[Stored records]
=-=-=

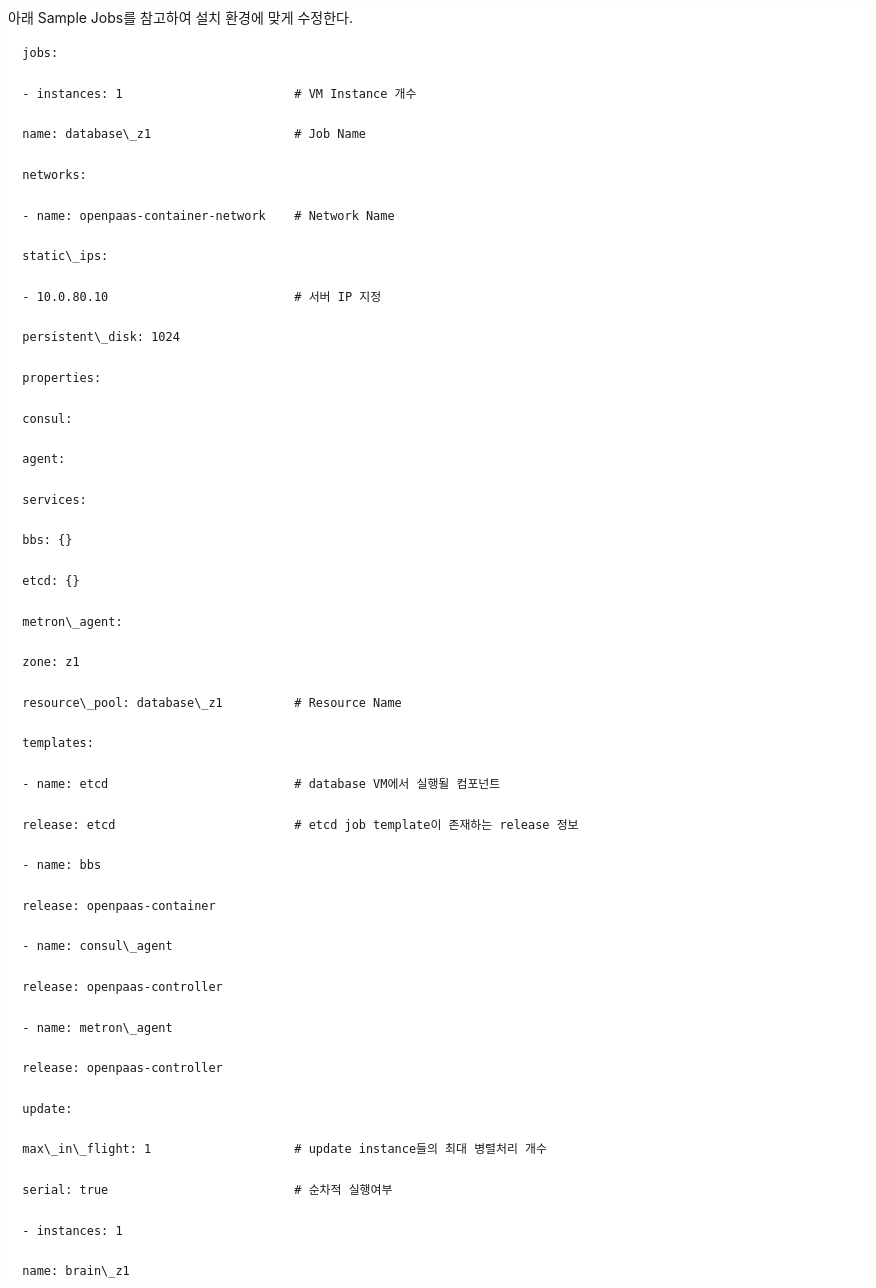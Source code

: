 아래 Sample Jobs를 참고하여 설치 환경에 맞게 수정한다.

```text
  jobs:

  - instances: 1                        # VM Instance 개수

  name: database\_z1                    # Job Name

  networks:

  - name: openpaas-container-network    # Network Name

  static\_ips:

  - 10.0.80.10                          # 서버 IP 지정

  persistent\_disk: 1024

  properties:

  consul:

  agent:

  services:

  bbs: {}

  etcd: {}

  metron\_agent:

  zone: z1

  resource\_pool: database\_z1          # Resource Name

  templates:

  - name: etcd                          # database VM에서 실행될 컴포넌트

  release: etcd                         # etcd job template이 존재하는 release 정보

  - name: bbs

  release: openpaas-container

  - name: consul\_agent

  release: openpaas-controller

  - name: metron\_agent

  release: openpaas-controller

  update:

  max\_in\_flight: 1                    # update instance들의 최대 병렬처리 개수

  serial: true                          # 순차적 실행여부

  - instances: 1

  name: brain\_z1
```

=-=-=

Search the entries above for "database". Show every line that has it.

● Solved exercise
  name: database\_z1                    # Job Name
  resource\_pool: database\_z1          # Resource Name
  - name: etcd                          # database VM에서 실행될 컴포넌트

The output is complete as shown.